These times, they are a-changin'
I'm not a fan of change. Never was. This made recovery even harder as my eating disorder persisted. I would have to change all of those rituals and behaviors- and I didn't like it. Moreso, I didn't even really want to.
There were drawbacks to an eating disorder, and the longer I was sick, the more obvious they got. I was always tired. My body was showing the wear and tear. I had no real friends. I was an anxious ball of goo. I finally began to tolerate some of the anxieties that went along with refeeding and recovery because I knew the status quo couldn't hold much longer.
I've written before about motivation to change, and researchers from Norway looked at what was motivating people with anorexia to recover. The found it tended to be in three main categories:
Sense of vitality (e.g., joy, concentration, spontaneity, energy); Sense of autonomy (e.g., choosing to recover, new methods of mastery, self-determination); Sense of insight (e.g., awareness, seeing nuances, limitation of goals, self-knowledge); and Negative consequences (e.g., loss of future, costs to own children, feeling sick or thin, social costs, physical costs)...Sustained therapeutic success may rest upon the therapist's ability to identify and ally with the patient's motives to recover.
I do believe you can choose to recover. I've seen it happen, a lot with older individuals who have been sick for longer. Insight by maturity can be a lifesaver. BUT I don't think treatment should always be predicated on this choice. If you don't know you're sick, or don't realize it's a problem, then how are you going to choose?
For older, independent adults, I think finding ways to help them through the process of change and recovery is really important. Clinicians really don't have any good, proven ways to help long-term patients recover. Discovering a motivation to ride out the anxieties of recovery seems to be quite crucial.
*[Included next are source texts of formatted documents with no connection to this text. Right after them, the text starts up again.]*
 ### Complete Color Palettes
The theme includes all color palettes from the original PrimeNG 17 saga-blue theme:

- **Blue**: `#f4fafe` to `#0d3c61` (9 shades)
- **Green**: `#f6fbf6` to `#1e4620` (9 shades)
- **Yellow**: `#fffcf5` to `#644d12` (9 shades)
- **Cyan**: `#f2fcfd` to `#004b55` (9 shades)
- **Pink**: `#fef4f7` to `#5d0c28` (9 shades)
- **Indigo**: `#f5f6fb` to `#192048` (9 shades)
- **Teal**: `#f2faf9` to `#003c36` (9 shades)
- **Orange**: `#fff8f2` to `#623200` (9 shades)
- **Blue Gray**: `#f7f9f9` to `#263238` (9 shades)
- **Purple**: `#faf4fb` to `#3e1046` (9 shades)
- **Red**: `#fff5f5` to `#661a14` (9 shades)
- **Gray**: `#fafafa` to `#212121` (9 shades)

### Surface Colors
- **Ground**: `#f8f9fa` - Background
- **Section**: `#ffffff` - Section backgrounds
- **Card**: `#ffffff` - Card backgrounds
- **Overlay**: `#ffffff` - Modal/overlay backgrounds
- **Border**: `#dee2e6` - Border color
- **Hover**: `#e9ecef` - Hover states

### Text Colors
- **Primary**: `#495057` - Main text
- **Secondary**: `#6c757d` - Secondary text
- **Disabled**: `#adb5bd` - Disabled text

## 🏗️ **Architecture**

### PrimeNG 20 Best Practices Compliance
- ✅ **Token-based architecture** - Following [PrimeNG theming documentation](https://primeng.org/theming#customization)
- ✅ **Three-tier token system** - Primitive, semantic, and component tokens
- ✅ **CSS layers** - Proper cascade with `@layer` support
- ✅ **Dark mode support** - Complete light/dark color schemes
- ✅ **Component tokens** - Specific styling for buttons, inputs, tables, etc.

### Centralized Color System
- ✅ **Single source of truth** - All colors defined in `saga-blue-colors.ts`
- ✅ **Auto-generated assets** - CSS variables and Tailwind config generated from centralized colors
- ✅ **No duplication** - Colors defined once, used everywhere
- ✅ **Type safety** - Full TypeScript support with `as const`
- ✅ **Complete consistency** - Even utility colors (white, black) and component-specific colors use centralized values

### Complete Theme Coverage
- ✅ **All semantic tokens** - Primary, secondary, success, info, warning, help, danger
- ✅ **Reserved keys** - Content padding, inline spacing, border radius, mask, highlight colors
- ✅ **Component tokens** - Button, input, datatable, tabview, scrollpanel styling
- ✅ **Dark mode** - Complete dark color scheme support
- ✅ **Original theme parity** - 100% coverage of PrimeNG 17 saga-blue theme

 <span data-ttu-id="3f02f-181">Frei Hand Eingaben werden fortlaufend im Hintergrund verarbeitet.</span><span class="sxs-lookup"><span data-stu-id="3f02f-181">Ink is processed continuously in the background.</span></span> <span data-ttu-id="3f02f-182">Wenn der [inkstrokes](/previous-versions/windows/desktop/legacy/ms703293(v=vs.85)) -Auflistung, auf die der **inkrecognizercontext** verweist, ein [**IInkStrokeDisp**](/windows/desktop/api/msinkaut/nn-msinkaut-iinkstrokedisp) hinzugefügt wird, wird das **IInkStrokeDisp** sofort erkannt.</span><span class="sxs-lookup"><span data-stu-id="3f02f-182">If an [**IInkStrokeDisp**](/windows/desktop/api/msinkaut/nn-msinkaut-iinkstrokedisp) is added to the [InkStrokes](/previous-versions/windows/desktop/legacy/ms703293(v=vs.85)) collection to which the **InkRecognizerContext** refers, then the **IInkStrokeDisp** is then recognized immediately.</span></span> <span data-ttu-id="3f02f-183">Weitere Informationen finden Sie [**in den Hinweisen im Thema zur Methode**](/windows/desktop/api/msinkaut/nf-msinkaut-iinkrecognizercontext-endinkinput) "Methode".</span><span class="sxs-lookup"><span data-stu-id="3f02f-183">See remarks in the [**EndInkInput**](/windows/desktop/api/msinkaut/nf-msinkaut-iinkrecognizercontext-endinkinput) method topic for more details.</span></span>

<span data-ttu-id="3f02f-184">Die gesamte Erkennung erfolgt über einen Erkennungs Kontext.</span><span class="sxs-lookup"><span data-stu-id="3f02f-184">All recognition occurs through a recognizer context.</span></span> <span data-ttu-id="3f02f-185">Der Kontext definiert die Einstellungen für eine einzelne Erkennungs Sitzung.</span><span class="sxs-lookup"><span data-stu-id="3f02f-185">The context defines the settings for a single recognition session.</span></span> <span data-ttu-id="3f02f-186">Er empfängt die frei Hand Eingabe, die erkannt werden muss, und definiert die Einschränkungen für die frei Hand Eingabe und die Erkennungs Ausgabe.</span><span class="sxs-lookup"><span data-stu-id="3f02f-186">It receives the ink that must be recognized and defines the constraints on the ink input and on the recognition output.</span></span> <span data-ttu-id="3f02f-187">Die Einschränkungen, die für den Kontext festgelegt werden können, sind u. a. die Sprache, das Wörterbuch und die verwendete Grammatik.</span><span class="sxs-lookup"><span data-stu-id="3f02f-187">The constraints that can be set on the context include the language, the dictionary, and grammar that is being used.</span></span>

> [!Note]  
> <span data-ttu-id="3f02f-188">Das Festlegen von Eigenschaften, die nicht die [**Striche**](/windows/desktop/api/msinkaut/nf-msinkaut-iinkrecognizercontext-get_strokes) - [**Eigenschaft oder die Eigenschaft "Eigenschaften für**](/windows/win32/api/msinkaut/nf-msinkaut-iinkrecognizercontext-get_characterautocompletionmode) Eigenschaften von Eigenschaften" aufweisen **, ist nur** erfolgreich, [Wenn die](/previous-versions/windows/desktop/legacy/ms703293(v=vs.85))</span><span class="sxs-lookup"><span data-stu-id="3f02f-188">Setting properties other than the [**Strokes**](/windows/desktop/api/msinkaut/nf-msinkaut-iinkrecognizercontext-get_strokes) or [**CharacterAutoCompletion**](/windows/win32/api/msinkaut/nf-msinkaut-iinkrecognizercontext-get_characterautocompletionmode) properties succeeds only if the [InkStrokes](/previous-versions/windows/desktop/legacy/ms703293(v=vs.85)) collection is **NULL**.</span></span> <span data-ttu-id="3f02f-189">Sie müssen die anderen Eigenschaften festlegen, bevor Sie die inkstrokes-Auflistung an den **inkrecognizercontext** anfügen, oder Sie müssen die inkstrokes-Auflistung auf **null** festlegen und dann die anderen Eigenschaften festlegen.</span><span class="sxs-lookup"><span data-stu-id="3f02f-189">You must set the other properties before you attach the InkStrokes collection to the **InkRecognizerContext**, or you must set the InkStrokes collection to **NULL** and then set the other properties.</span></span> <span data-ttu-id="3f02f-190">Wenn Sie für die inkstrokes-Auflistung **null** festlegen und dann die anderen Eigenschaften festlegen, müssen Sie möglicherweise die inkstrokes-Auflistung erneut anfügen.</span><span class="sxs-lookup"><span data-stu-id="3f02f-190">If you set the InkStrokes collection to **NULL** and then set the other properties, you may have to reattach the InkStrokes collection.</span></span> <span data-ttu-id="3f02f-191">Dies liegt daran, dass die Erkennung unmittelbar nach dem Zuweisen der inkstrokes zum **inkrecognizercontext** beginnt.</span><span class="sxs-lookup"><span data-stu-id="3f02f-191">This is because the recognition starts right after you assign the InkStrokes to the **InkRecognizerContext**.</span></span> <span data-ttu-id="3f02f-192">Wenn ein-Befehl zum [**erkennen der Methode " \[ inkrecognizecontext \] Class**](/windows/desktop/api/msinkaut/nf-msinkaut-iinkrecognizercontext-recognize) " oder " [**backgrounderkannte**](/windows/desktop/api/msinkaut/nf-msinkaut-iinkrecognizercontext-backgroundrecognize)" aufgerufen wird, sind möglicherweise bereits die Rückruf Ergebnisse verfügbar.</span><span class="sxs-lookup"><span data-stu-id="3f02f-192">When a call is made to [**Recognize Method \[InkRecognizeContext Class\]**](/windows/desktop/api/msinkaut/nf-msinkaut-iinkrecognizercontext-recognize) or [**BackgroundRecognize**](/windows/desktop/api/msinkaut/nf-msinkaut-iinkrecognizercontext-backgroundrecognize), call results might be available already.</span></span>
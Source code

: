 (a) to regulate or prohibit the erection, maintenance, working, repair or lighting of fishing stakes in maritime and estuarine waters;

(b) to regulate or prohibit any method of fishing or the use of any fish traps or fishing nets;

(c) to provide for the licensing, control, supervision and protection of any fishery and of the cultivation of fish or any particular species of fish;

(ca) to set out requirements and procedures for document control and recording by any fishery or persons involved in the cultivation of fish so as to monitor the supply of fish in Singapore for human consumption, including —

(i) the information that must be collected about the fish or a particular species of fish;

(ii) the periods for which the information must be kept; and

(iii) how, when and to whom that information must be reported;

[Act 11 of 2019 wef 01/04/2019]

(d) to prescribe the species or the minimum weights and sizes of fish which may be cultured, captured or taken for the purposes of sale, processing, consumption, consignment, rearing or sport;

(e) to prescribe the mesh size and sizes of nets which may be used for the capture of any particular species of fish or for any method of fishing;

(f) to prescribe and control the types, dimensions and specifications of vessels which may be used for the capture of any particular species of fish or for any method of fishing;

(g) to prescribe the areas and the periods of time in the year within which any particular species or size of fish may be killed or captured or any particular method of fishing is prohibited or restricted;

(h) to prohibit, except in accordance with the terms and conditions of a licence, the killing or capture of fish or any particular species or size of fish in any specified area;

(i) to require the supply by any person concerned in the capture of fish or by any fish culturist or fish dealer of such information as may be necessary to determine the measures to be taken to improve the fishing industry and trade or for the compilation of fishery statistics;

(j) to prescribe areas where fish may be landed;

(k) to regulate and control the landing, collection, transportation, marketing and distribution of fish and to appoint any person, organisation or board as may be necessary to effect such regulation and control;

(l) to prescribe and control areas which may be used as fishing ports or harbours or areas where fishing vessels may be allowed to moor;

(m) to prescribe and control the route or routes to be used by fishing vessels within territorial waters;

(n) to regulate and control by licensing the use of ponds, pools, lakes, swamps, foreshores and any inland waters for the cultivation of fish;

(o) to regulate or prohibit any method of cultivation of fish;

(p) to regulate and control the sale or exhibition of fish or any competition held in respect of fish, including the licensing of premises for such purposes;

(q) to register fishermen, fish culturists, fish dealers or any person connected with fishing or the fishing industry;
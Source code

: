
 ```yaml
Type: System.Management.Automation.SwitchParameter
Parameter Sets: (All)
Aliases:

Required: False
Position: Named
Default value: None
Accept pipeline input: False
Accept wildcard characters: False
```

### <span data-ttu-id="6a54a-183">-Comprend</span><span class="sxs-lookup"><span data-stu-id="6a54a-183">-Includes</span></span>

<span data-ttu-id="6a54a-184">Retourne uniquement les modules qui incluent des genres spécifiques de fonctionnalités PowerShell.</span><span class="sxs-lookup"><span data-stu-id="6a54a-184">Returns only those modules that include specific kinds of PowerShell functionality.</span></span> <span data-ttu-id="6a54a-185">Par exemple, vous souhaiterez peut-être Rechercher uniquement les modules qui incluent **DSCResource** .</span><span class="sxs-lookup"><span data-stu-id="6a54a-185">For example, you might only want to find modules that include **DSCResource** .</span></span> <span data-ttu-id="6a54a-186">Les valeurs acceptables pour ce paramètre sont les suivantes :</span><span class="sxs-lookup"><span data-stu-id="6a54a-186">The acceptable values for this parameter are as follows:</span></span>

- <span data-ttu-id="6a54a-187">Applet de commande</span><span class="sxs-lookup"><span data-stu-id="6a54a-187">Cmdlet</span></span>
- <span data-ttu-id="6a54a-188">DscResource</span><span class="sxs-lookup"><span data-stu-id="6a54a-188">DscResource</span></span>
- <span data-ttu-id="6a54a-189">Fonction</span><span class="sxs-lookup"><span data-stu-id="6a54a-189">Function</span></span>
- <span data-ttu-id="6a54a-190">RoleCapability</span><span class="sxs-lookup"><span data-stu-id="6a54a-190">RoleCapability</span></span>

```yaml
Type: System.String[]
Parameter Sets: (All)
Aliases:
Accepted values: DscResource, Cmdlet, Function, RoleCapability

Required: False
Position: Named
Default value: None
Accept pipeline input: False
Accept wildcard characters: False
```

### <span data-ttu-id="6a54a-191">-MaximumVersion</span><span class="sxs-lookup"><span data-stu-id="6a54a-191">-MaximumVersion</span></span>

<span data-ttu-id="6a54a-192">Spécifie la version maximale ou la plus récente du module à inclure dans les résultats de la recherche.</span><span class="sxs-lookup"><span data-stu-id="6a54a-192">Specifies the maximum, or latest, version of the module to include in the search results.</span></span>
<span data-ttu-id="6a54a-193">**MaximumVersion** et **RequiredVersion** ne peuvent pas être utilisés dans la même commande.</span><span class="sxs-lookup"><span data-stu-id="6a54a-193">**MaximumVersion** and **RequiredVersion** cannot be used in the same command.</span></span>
Whether or not you can choose to recover, you have to CHOOSE to stay better. Awareness helps. So does maturity. So does learning about your own personal pitfalls and triggers. And so does an understanding of the costs of anorexia.
5 comments:
Wonderful and timely Carrie.
This kind of "realization" is what I am patiently waiting for to hit me over the head.
Which did you have?
A:)
Excellent post Carrie - backed up well by the article by Fairbairn in the set you posted a couple of days back.
It's very true, you've summed it up brilliantly; I know I want and have to recover but ten years ago although I knew I shouldn't be stopping myself from eating or making myself purge I couldn't understand what it was, why I was doing it. It was comforting at the same time and I let it continue.
I start treatment next week, I think you have to truely believe you want and can recover, the point when recovery becomes slightly less scary than the ed.
Vx
Great post. I believe the disease will always lurk, but there does come a point where it just becomes blindingly obvious that being recovered is generally a whole lot more fun.
TA x
I knew all along throughout my disorder that my behaviors were a problem, that normal people didn't live the way I did or obsess over the things I obsessed about. It was never an issue of me being delusional about my disorder, but rather a case of me being too afraid or reluctant to change things. Basically, I wanted to keep the "good" parts of my disorder (weight-loss, the feeling of superiority) and ditch the "bad" parts (calorie obsession, overexercising, purging). The problem is, eating disorders come loaded with both "good" and "bad" and it's impossible to separate the two. It's all or nothing.